So I’m thinking to move from bridged wireless network to routed. Now I have like 7 sites (2-3sectors/site), all linked daisychain/star topology… See attached example. In A there is linux server, now serving as NAT gateway / traffic shaper, with own created user management. User get IP from DHCP. With routed setup I can link F and G sites and make ring failover… As I know linux well, I thinking about tunnel vlans from all sites to linux server, this gives me separate access to sites and keep DHCP running. Vlans on some routed protocols (static, ospf, mpls?)… So the main question is, what posibilities are to implement this setup using OSPF or similar?
Star topology is a network topology which consists of a central node, to which all other nodes are connected. Your network is not a star topology.

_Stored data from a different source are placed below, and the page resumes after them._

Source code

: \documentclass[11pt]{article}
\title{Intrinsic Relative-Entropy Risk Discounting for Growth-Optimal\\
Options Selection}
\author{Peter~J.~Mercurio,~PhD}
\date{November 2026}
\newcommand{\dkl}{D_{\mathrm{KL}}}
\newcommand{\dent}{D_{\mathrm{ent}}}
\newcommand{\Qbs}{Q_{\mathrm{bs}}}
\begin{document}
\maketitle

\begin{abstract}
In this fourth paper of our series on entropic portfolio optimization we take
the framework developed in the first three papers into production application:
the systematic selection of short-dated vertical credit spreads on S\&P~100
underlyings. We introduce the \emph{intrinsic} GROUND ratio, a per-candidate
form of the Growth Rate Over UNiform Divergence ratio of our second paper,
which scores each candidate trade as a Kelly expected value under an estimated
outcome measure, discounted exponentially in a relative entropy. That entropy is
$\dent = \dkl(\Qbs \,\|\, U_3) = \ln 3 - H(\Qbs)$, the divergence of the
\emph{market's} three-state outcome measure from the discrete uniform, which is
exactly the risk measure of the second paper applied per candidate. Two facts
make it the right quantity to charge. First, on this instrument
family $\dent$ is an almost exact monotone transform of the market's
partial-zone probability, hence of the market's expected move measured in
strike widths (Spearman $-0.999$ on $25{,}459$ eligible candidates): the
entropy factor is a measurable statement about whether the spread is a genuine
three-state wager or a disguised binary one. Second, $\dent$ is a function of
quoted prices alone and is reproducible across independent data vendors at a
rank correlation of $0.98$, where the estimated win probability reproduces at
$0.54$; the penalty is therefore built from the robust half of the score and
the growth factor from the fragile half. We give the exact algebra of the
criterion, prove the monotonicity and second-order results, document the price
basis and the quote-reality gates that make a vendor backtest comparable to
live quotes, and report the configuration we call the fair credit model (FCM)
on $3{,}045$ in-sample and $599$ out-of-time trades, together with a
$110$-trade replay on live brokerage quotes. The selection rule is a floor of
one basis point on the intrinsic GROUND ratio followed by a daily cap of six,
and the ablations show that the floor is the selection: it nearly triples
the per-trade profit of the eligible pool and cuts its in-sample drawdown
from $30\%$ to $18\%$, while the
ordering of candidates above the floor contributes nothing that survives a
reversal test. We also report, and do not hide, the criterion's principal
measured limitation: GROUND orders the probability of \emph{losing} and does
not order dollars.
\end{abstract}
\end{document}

You can implement ospf for routing between sites. For L2 communication the easiest would be to use eoip but mpls/vpls would give you the best performance.
Not sure about eoip on linux but vpls is certainly vendor independent.
Have you considered replacing your linux box with a router? A CCR1009 is enough to handle your scenario, will set you off by about $400 and you will no longer need to worry about compatibility issues.
If you’re using L2 connectivity just to make DHCP work you should look into DHCP relay. Then you could go L3 to the AP and still have one central DHCP server.
Thanks guys for answers. As I know for now(after lot searching), that vlans not possible on routed L3 network. Looked like easy and convenient way to manage network… So I will consider other known ways to do that, but allways looking for sweet spot
If you think about it, this makes sense right? Routing is a layer3 thing. VLANs are a layer2 thing. They’re completely different from each other.
That’s why you’d need VPLS or EoIP tunnels - because you’d use tunnels to carry the layer2 information across a layer3 network.